__Data excerpts__

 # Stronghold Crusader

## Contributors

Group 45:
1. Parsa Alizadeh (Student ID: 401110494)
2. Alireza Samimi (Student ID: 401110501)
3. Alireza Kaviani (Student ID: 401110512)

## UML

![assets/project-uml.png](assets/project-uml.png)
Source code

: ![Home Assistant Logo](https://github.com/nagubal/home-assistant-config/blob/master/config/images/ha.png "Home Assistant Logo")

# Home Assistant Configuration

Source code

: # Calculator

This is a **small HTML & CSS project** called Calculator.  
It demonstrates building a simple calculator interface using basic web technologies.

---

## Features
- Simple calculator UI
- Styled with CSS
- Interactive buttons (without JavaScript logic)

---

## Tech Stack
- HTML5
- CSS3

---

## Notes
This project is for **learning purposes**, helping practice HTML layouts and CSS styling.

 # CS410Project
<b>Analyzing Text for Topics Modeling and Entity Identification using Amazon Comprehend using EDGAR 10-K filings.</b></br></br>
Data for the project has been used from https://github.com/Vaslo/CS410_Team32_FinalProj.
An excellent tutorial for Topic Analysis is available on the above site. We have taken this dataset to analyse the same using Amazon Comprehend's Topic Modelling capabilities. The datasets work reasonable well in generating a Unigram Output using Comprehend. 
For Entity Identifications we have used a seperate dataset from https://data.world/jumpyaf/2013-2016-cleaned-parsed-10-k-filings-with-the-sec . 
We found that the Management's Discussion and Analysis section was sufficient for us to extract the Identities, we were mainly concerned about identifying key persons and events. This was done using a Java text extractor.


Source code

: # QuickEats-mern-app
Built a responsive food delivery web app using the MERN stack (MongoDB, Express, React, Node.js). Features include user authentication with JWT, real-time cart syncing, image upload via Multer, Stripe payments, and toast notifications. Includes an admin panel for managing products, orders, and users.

__What is required__
Every entry above must appear again in the reply, exactly as it stands.

__Written response__
 # Stronghold Crusader

## Contributors

Group 45:
1. Parsa Alizadeh (Student ID: 401110494)
2. Alireza Samimi (Student ID: 401110501)
3. Alireza Kaviani (Student ID: 401110512)

## UML

![assets/project-uml.png](assets/project-uml.png)
Source code

: ![Home Assistant Logo](https://github.com/nagubal/home-assistant-config/blob/master/config/images/ha.png "Home Assistant Logo")

# Home Assistant Configuration

Source code

: # Calculator

This is a **small HTML & CSS project** called Calculator.  
It demonstrates building a simple calculator interface using basic web technologies.

---

## Features
- Simple calculator UI
- Styled with CSS
- Interactive buttons (without JavaScript logic)

---

## Tech Stack
- HTML5
- CSS3

---

## Notes
This project is for **learning purposes**, helping practice HTML layouts and CSS styling.

 # CS410Project
<b>Analyzing Text for Topics Modeling and Entity Identification using Amazon Comprehend using EDGAR 10-K filings.</b></br></br>
Data for the project has been used from https://github.com/Vaslo/CS410_Team32_FinalProj.
An excellent tutorial for Topic Analysis is available on the above site. We have taken this dataset to analyse the same using Amazon Comprehend's Topic Modelling capabilities. The datasets work reasonable well in generating a Unigram Output using Comprehend. 
For Entity Identifications we have used a seperate dataset from https://data.world/jumpyaf/2013-2016-cleaned-parsed-10-k-filings-with-the-sec . 
We found that the Management's Discussion and Analysis section was sufficient for us to extract the Identities, we were mainly concerned about identifying key persons and events. This was done using a Java text extractor.


Source code

: # QuickEats-mern-app
Built a responsive food delivery web app using the MERN stack (MongoDB, Express, React, Node.js). Features include user authentication with JWT, real-time cart syncing, image upload via Multer, Stripe payments, and toast notifications. Includes an admin panel for managing products, orders, and users.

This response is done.